I'm trying to dig into the early IBM PC's arhictecture, and got stuck with one thing that is not really clear to me. Every PC XT schematic I saw, including the original one from "IBM 5160 Technical Reference" use AMW and AIOW (sometimes also referred as AMWC and AIOWC) active low signals of the 8288 bus controller as their memory/IO write strobes. For example, this schematic:
As you can see, normal write (MWT and IOW) signals are left unconnected here. And, as far as I understand, target memory/IO device uses AMW/AIOW signal, or, to be more precise its leading edge (high-to-low) transition as a command to read the data from the data bus. However 8088/8086 datasheets say this:
The 82C88 provides two types of write strobes, normal and advanced, to be applied as required. The normal write strobes have data valid at the leading edge of write. The advanced write strobes have the same timing as read strobes, and hence, data is not valid at the leading edge of write.
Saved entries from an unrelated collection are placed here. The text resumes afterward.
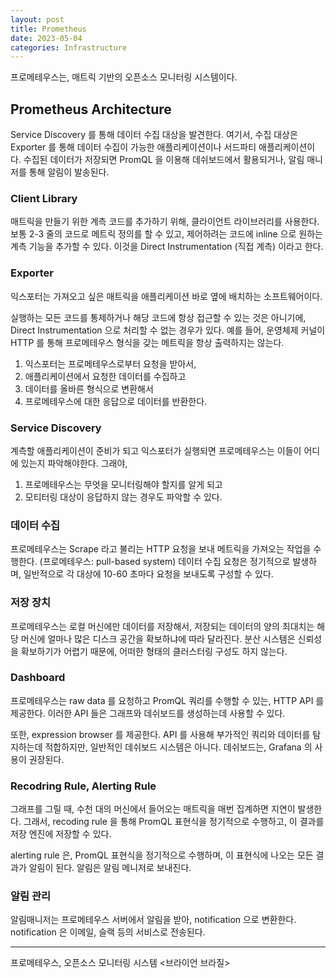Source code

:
 ```yaml
---
layout: post
title: Prometheus
date: 2023-05-04
categories: Infrastructure
---
```


프로메테우스는, 매트릭 기반의 오픈소스 모니터링 시스템이다.

## Prometheus Architecture

Service Discovery 를 통해 데이터 수집 대상을 발견한다.
여기서, 수집 대상은 Exporter 를 통해 데이터 수집이 가능한 애플리케이션이나 서드파티 애플리케이션이다.
수집된 데이터가 저장되면 PromQL 을 이용해 데쉬보드에서 활용되거나, 알림 매니저를 통해 알림이 발송된다.

### Client Library

매트릭을 만들기 위한 계측 코드를 추가하기 위해, 클라이언트 라이브러리를 사용한다.
보통 2-3 줄의 코드로 메트릭 정의를 할 수 있고, 제어하려는 코드에 inline 으로 원하는 계측 기능을 추가할 수 있다.
이것을 Direct Instrumentation (직접 계측) 이라고 한다.

### Exporter

익스포터는 가져오고 싶은 매트릭을 애플리케이션 바로 옆에 배치하는 소프트웨어이다.

실행하는 모든 코드를 통제하거나 해당 코드에 항상 접근할 수 있는 것은 아니기에, Direct Instrumentation 으로 처리할 수 없는 경우가 있다.
예를 들어, 운영체제 커널이 HTTP 를 통해 프로메테우스 형식을 갖는 메트릭을 항상 출력하지는 않는다.

1. 익스포터는 프로메테우스로부터 요청을 받아서,
2. 애플리케이션에서 요청한 데이터를 수집하고
3. 데이터를 올바른 형식으로 변환해서
4. 프로메테우스에 대한 응답으로 데이터를 반환한다.

### Service Discovery

계측할 애플리케이션이 준비가 되고 익스포터가 실행되면 프로메테우스는 이들이 어디에 있는지 파악해야한다. 그래야, 

1. 프로메테우스는 무엇을 모니터링해야 할지를 알게 되고
2. 모티터링 대상이 응답하지 않는 경우도 파악할 수 있다.

### 데이터 수집

프로메테우스는 Scrape 라고 불리는 HTTP 요청을 보내 메트릭을 가져오는 작업을 수행한다. (프로메테우스: pull-based system)
데이터 수집 요청은 정기적으로 발생하며, 일반적으로 각 대상에 10-60 초마다 요청을 보내도록 구성할 수 있다.

### 저장 장치

프로메테우스는 로컬 머신에만 데이터를 저장해서, 저장되는 데이터의 양의 최대치는 해당 머신에 얼마나 많은 디스크 공간을 확보하냐에 따라 달라진다.
분산 시스템은 신뢰성을 확보하기가 어렵기 때문에, 어떠한 형태의 클러스터링 구성도 하지 않는다. 

### Dashboard 

프로메테우스는 raw data 를 요청하고 PromQL 쿼리를 수행할 수 있는, HTTP API 를 제공한다.
이러한 API 들은 그래프와 데쉬보드를 생성하는데 사용할 수 있다.

또한, expression browser 를 제공한다.
API 를 사용해 부가적인 쿼리와 데이터를 탐지하는데 적합하지만, 일반적인 데쉬보드 시스템은 아니다.
데쉬보드는, Grafana 의 사용이 권장된다.

### Recodring Rule, Alerting Rule

그래프를 그릴 때, 수천 대의 머신에서 들어오는 매트릭을 매번 집계하면 지연이 발생한다.
그래서, recoding rule 을 통해 PromQL 표현식을 정기적으로 수행하고, 이 결과를 저장 엔진에 저장할 수 있다.

alerting rule 은, PromQL 표현식을 정기적으로 수행하며, 이 표현식에 나오는 모든 결과가 알림이 된다.
알림은 알림 메니저로 보내진다.

### 알림 관리

알림매니저는 프로메테우스 서버에서 알림을 받아, notification 으로 변환한다.
notification 은 이메일, 슬랙 등의 서비스로 전송된다.

---

프로메테우스, 오픈소스 모니터링 시스템 <브라이언 브라질>
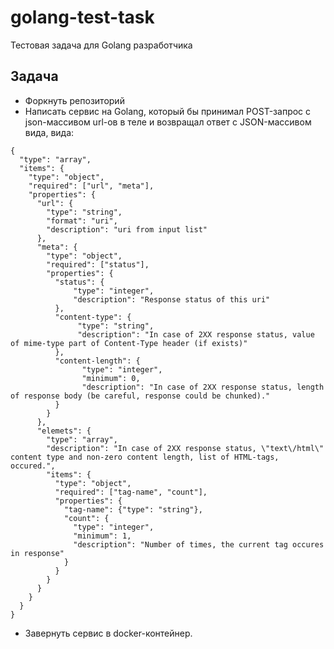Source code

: # golang-test-task
Тестовая задача для Golang разработчика


## Задача

- Форкнуть репозиторий
- Написать сервис на Golang, который бы принимал POST-запрос с json-массивом url-ов в теле и возвращал ответ с JSON-массивом вида, вида:

```
{
  "type": "array",
  "items": {
    "type": "object",
    "required": ["url", "meta"],
    "properties": {
      "url": {
        "type": "string",
        "format": "uri",
        "description": "uri from input list"
      },
      "meta": {
        "type": "object",
        "required": ["status"],
        "properties": {
          "status": {
              "type": "integer",
              "description": "Response status of this uri"
          },
          "content-type": {
               "type": "string",
               "description": "In case of 2XX response status, value of mime-type part of Content-Type header (if exists)"
          },
          "content-length": {
                "type": "integer",
                "minimum": 0,
                "description": "In case of 2XX response status, length of response body (be careful, response could be chunked)."
          }
        }
      },
      "elemets": {
        "type": "array",
        "description": "In case of 2XX response status, \"text\/html\" content type and non-zero content length, list of HTML-tags, occured.",
        "items": {
          "type": "object",
          "required": ["tag-name", "count"],
          "properties": {
            "tag-name": {"type": "string"},
            "count": {
              "type": "integer",
              "minimum": 1,
              "description": "Number of times, the current tag occures in response"
            }
          }
        }
      }
    }
  }
}
```

- Завернуть сервис в docker-контейнер.
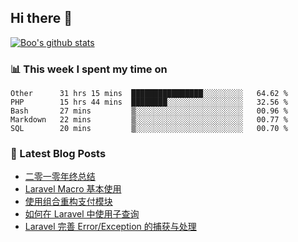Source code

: ## Hi there 👋

[![Boo's github stats](https://github-readme-stats.vercel.app/api?username=0xAiKang)](https://github.com/anuraghazra/github-readme-stats)

<!-- [![Most Used Langs](https://github-readme-stats.vercel.app/api/top-langs/?username=0xAiKang)](https://github.com/anuraghazra/github-readme-stats) -->

### 📊 This week I spent my time on
<!--START_SECTION:waka-->
```text
Other      31 hrs 15 mins  ████████████████░░░░░░░░░   64.62 % 
PHP        15 hrs 44 mins  ████████░░░░░░░░░░░░░░░░░   32.56 % 
Bash       27 mins         ▒░░░░░░░░░░░░░░░░░░░░░░░░   00.96 % 
Markdown   22 mins         ▒░░░░░░░░░░░░░░░░░░░░░░░░   00.77 % 
SQL        20 mins         ▒░░░░░░░░░░░░░░░░░░░░░░░░   00.70 % 
```
<!--END_SECTION:waka-->

### 📕 Latest Blog Posts
<!-- BLOG-POST-LIST:START -->
- [二零一零年终总结](https://www.0x2beace.com/2021-year-end-summary/)
- [Laravel Macro 基本使用](https://www.0x2beace.com/basic-use-of-laravel-macro/)
- [使用组合重构支付模块](https://www.0x2beace.com/reconstruct-the-payment-module-using-a-combination/)
- [如何在 Laravel 中使用子查询](https://www.0x2beace.com/how-to-use-subqueries-in-laravel/)
- [Laravel 完善 Error/Exception 的捕获与处理](https://www.0x2beace.com/laravel-improves-error-exception-capture-and-handling/)
<!-- BLOG-POST-LIST:END -->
This sounds confusing, because this means that any device that uses advanced write strobes of the 8288 bus controller is going to read garbase, because CPU has not yet provided any meaningful data to the bus. So, I am wondering how it still works that way in the IBM PC XT, and where I am wrong in my conclusions?
What is the purpose of these advanced write signals, and why PC XT designers used them instead of normal write strobes, which would have data perfectly valid at their leading edge?
UPDATE: At first I accepted @Kuba hasn't forgotten Monica's answer, but then went to check the schematics again, and it seems that target devices actually use leading (high-to-low) transition to read the data from the bus. Like 8253A PIT does here:
IOW is connected to the WR input of 8253A, its WR input is active low, and 8253A datasheet says:
So, my above questions still remain relevant. Isn't 8253A going to read anything but the real data in this case? Because at this point, when advanced write strobe goes low, CPU is not actually outputting data on the bus.